WORK REQUEST:
Without any of the pictures, print every record below exactly.

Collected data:
****************************************
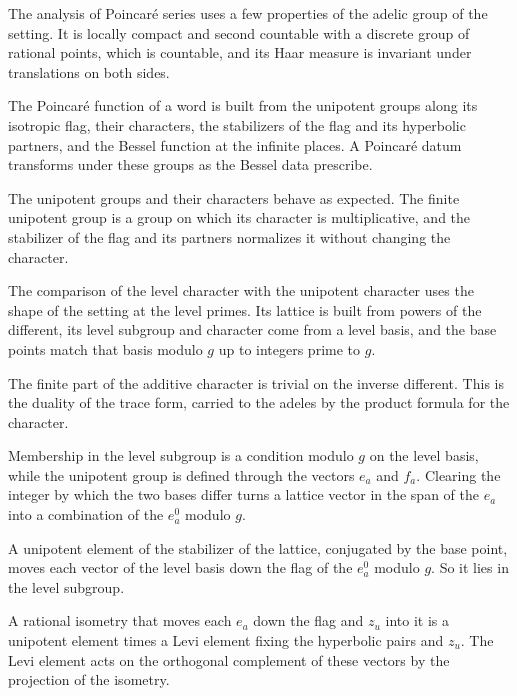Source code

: The analysis of Poincaré series uses a few properties of the adelic group of the setting. It is locally
compact and second countable with a discrete group of rational points, which is countable, and its Haar
measure is invariant under translations on both sides.

The Poincaré function of a word is built from the unipotent groups along its isotropic flag, their
characters, the stabilizers of the flag and its hyperbolic partners, and the Bessel function at the
infinite places. A Poincaré datum transforms under these groups as the Bessel data prescribe.

The unipotent groups and their characters behave as expected. The finite unipotent group is a group on
which its character is multiplicative, and the stabilizer of the flag and its partners normalizes it
without changing the character.

The comparison of the level character with the unipotent character uses the shape of the setting at the
level primes. Its lattice is built from powers of the different, its level subgroup and character come
from a level basis, and the base points match that basis modulo $g$ up to integers prime to $g$.

The finite part of the additive character is trivial on the inverse different. This is the duality of the
trace form, carried to the adeles by the product formula for the character.

Membership in the level subgroup is a condition modulo $g$ on the level basis, while the unipotent group
is defined through the vectors $e_a$ and $f_a$. Clearing the integer by which the two bases differ turns a
lattice vector in the span of the $e_a$ into a combination of the $e^0_a$ modulo $g$.

A unipotent element of the stabilizer of the lattice, conjugated by the base point, moves each vector of
the level basis down the flag of the $e^0_a$ modulo $g$. So it lies in the level subgroup.

A rational isometry that moves each $e_a$ down the flag and $z_u$ into it is a unipotent element times a
Levi element fixing the hyperbolic pairs and $z_u$. The Levi element acts on the orthogonal complement of
these vectors by the projection of the isometry.

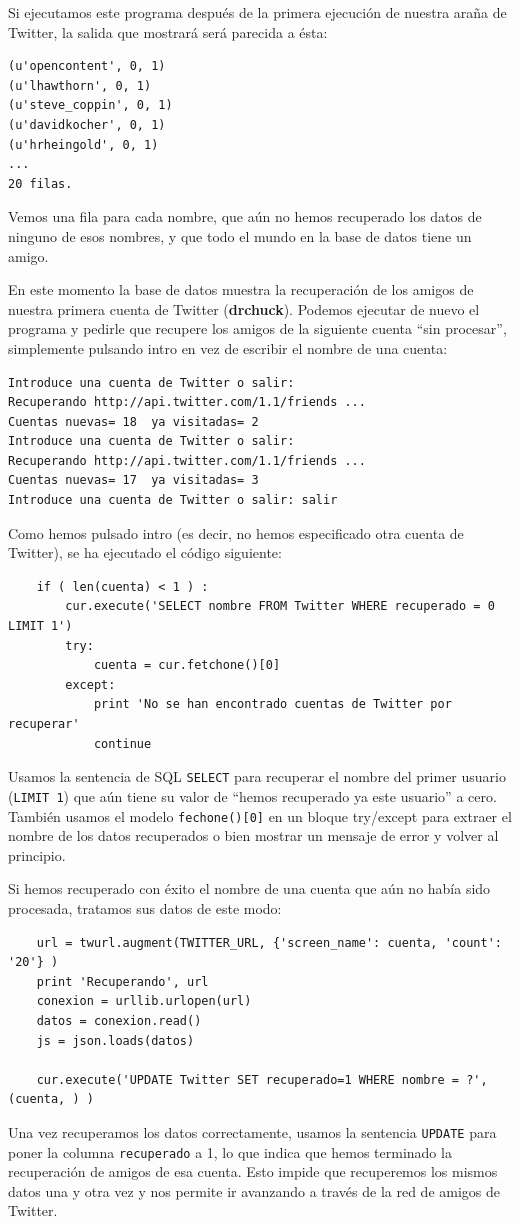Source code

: Si ejecutamos este programa después de la primera ejecución de nuestra araña
de Twitter, la salida que mostrará será parecida a ésta:

\beforeverb
\begin{verbatim}
(u'opencontent', 0, 1)
(u'lhawthorn', 0, 1)
(u'steve_coppin', 0, 1)
(u'davidkocher', 0, 1)
(u'hrheingold', 0, 1)
...
20 filas.
\end{verbatim}
\afterverb
%
Vemos una fila para cada nombre, que aún no hemos
recuperado los datos de ninguno de esos nombres, y
que todo el mundo en la base de datos tiene un amigo.

En este momento la base de datos muestra la recuperación de los amigos de
nuestra primera cuenta de Twitter ({\bf drchuck}). Podemos ejecutar de nuevo
el programa y pedirle que recupere los amigos de la siguiente
cuenta ``sin procesar'', simplemente pulsando intro en vez de
escribir el nombre de una cuenta:

\beforeverb
\begin{verbatim}
Introduce una cuenta de Twitter o salir:  
Recuperando http://api.twitter.com/1.1/friends ...
Cuentas nuevas= 18  ya visitadas= 2
Introduce una cuenta de Twitter o salir: 
Recuperando http://api.twitter.com/1.1/friends ...
Cuentas nuevas= 17  ya visitadas= 3
Introduce una cuenta de Twitter o salir: salir
\end{verbatim}
\afterverb
%
Como hemos pulsado intro (es decir, no hemos especificado otra cuenta de Twitter),
se ha ejecutado el código siguiente:

\beforeverb
\begin{verbatim}
    if ( len(cuenta) < 1 ) :
        cur.execute('SELECT nombre FROM Twitter WHERE recuperado = 0 LIMIT 1')
        try:
            cuenta = cur.fetchone()[0]
        except:
            print 'No se han encontrado cuentas de Twitter por recuperar'
            continue
\end{verbatim}
\afterverb
%
Usamos la sentencia de SQL {\tt SELECT} para recuperar el nombre del primer
usuario ({\tt LIMIT 1}) que aún tiene su valor de ``hemos recuperado ya este usuario''
a cero. También usamos el modelo {\tt fechone()[0]} en un bloque
try/except para extraer el nombre de los datos recuperados o bien
mostrar un mensaje de error y volver al principio.

Si hemos recuperado con éxito el nombre de una cuenta que aún no había sido procesada,
tratamos sus datos de este modo:

\beforeverb
\begin{verbatim}
    url = twurl.augment(TWITTER_URL, {'screen_name': cuenta, 'count': '20'} )
    print 'Recuperando', url
    conexion = urllib.urlopen(url)
    datos = conexion.read()
    js = json.loads(datos)

    cur.execute('UPDATE Twitter SET recuperado=1 WHERE nombre = ?', (cuenta, ) )
\end{verbatim}
\afterverb
%
Una vez recuperamos los datos correctamente, usamos la sentencia {\tt UPDATE}
para poner la columna {\tt recuperado} a 1, lo que indica que hemos terminado
la recuperación de amigos de esa cuenta. Esto impide que recuperemos los
mismos datos una y otra vez y nos permite ir avanzando a través de la red
de amigos de Twitter. 

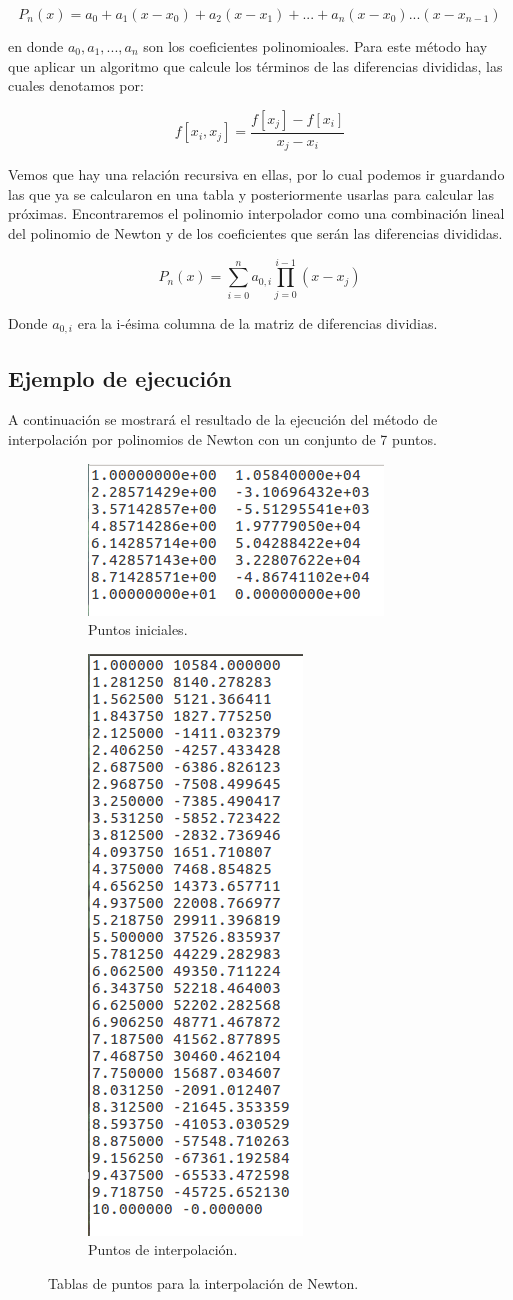 \documentclass[12pt]{article}
\begin{document}
$$P_n(x) = a_0+a_1(x-x_0)+a_2(x-x_1)+...+a_n(x-x_0)...(x-x_{n-1})$$

en donde $a_0,a_1,...,a_n$ son los coeficientes polinomioales. Para este método hay que aplicar un algoritmo que calcule los términos de las diferencias divididas, las cuales denotamos por:

$$f[x_i,x_j]=\frac{f[x_j] - f[x_i]}{x_j - x_i}$$

Vemos que hay una relación recursiva en ellas, por lo cual podemos ir guardando las que ya se calcularon en una tabla y posteriormente usarlas para calcular las próximas. Encontraremos el polinomio interpolador como una combinación lineal del polinomio de Newton y de los coeficientes que serán las diferencias divididas.

$$P_n(x) = \sum_{i=0}^{n}a_{0,i} \prod_{j=0}^{i-1}(x-x_j)$$

Donde $a_{0,i}$ era la i-ésima columna de la matriz de diferencias dividias.

\subsection{Ejemplo de ejecución}
A continuación se mostrará el resultado de la ejecución del método de interpolación por polinomios de Newton con un conjunto de 7 puntos.\\

\begin{figure}[H]
	\centering
	\begin{subfigure}{0.6\textwidth}
		\centering
		\includegraphics[width=.3\linewidth]{E1.png}
		\caption{Puntos iniciales.}
	\end{subfigure}%
	\begin{subfigure}{0.5\textwidth}
		\centering
		\includegraphics[width=.3\linewidth]{E4.png}
		\caption{Puntos de interpolación.}
	\end{subfigure}
	\caption{Tablas de puntos para la interpolación de Newton.}
\end{figure}
\end{document}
****************************************
WORKED SOLUTION:
Source code

: The analysis of Poincaré series uses a few properties of the adelic group of the setting. It is locally
compact and second countable with a discrete group of rational points, which is countable, and its Haar
measure is invariant under translations on both sides.

The Poincaré function of a word is built from the unipotent groups along its isotropic flag, their
characters, the stabilizers of the flag and its hyperbolic partners, and the Bessel function at the
infinite places. A Poincaré datum transforms under these groups as the Bessel data prescribe.

The unipotent groups and their characters behave as expected. The finite unipotent group is a group on
which its character is multiplicative, and the stabilizer of the flag and its partners normalizes it
without changing the character.

The comparison of the level character with the unipotent character uses the shape of the setting at the
level primes. Its lattice is built from powers of the different, its level subgroup and character come
from a level basis, and the base points match that basis modulo $g$ up to integers prime to $g$.

The finite part of the additive character is trivial on the inverse different. This is the duality of the
trace form, carried to the adeles by the product formula for the character.

Membership in the level subgroup is a condition modulo $g$ on the level basis, while the unipotent group
is defined through the vectors $e_a$ and $f_a$. Clearing the integer by which the two bases differ turns a
lattice vector in the span of the $e_a$ into a combination of the $e^0_a$ modulo $g$.

A unipotent element of the stabilizer of the lattice, conjugated by the base point, moves each vector of
the level basis down the flag of the $e^0_a$ modulo $g$. So it lies in the level subgroup.

A rational isometry that moves each $e_a$ down the flag and $z_u$ into it is a unipotent element times a
Levi element fixing the hyperbolic pairs and $z_u$. The Levi element acts on the orthogonal complement of
these vectors by the projection of the isometry.

Source code

: Si ejecutamos este programa después de la primera ejecución de nuestra araña
de Twitter, la salida que mostrará será parecida a ésta:

\beforeverb
\begin{verbatim}
(u'opencontent', 0, 1)
(u'lhawthorn', 0, 1)
(u'steve_coppin', 0, 1)
(u'davidkocher', 0, 1)
(u'hrheingold', 0, 1)
...
20 filas.
\end{verbatim}
\afterverb
%
Vemos una fila para cada nombre, que aún no hemos
recuperado los datos de ninguno de esos nombres, y
que todo el mundo en la base de datos tiene un amigo.

En este momento la base de datos muestra la recuperación de los amigos de
nuestra primera cuenta de Twitter ({\bf drchuck}). Podemos ejecutar de nuevo
el programa y pedirle que recupere los amigos de la siguiente
cuenta ``sin procesar'', simplemente pulsando intro en vez de
escribir el nombre de una cuenta:

\beforeverb
\begin{verbatim}
Introduce una cuenta de Twitter o salir:  
Recuperando http://api.twitter.com/1.1/friends ...
Cuentas nuevas= 18  ya visitadas= 2
Introduce una cuenta de Twitter o salir: 
Recuperando http://api.twitter.com/1.1/friends ...
Cuentas nuevas= 17  ya visitadas= 3
Introduce una cuenta de Twitter o salir: salir
\end{verbatim}
\afterverb
%
Como hemos pulsado intro (es decir, no hemos especificado otra cuenta de Twitter),
se ha ejecutado el código siguiente:

\beforeverb
\begin{verbatim}
    if ( len(cuenta) < 1 ) :
        cur.execute('SELECT nombre FROM Twitter WHERE recuperado = 0 LIMIT 1')
        try:
            cuenta = cur.fetchone()[0]
        except:
            print 'No se han encontrado cuentas de Twitter por recuperar'
            continue
\end{verbatim}
\afterverb
%
Usamos la sentencia de SQL {\tt SELECT} para recuperar el nombre del primer
usuario ({\tt LIMIT 1}) que aún tiene su valor de ``hemos recuperado ya este usuario''
a cero. También usamos el modelo {\tt fechone()[0]} en un bloque
try/except para extraer el nombre de los datos recuperados o bien
mostrar un mensaje de error y volver al principio.

Si hemos recuperado con éxito el nombre de una cuenta que aún no había sido procesada,
tratamos sus datos de este modo:

\beforeverb
\begin{verbatim}
    url = twurl.augment(TWITTER_URL, {'screen_name': cuenta, 'count': '20'} )
    print 'Recuperando', url
    conexion = urllib.urlopen(url)
    datos = conexion.read()
    js = json.loads(datos)

    cur.execute('UPDATE Twitter SET recuperado=1 WHERE nombre = ?', (cuenta, ) )
\end{verbatim}
\afterverb
%
Una vez recuperamos los datos correctamente, usamos la sentencia {\tt UPDATE}
para poner la columna {\tt recuperado} a 1, lo que indica que hemos terminado
la recuperación de amigos de esa cuenta. Esto impide que recuperemos los
mismos datos una y otra vez y nos permite ir avanzando a través de la red
de amigos de Twitter. 

 \documentclass[12pt]{article}
\begin{document}
$$P_n(x) = a_0+a_1(x-x_0)+a_2(x-x_1)+...+a_n(x-x_0)...(x-x_{n-1})$$

en donde $a_0,a_1,...,a_n$ son los coeficientes polinomioales. Para este método hay que aplicar un algoritmo que calcule los términos de las diferencias divididas, las cuales denotamos por:

$$f[x_i,x_j]=\frac{f[x_j] - f[x_i]}{x_j - x_i}$$

Vemos que hay una relación recursiva en ellas, por lo cual podemos ir guardando las que ya se calcularon en una tabla y posteriormente usarlas para calcular las próximas. Encontraremos el polinomio interpolador como una combinación lineal del polinomio de Newton y de los coeficientes que serán las diferencias divididas.

$$P_n(x) = \sum_{i=0}^{n}a_{0,i} \prod_{j=0}^{i-1}(x-x_j)$$

Donde $a_{0,i}$ era la i-ésima columna de la matriz de diferencias dividias.

\subsection{Ejemplo de ejecución}
A continuación se mostrará el resultado de la ejecución del método de interpolación por polinomios de Newton con un conjunto de 7 puntos.\\

\begin{figure}[H]
	\centering
	\begin{subfigure}{0.6\textwidth}
		\centering
		\includegraphics[width=.3\linewidth]{E1.png}
		\caption{Puntos iniciales.}
	\end{subfigure}%
	\begin{subfigure}{0.5\textwidth}
		\centering
		\includegraphics[width=.3\linewidth]{E4.png}
		\caption{Puntos de interpolación.}
	\end{subfigure}
	\caption{Tablas de puntos para la interpolación de Newton.}
\end{figure}
\end{document}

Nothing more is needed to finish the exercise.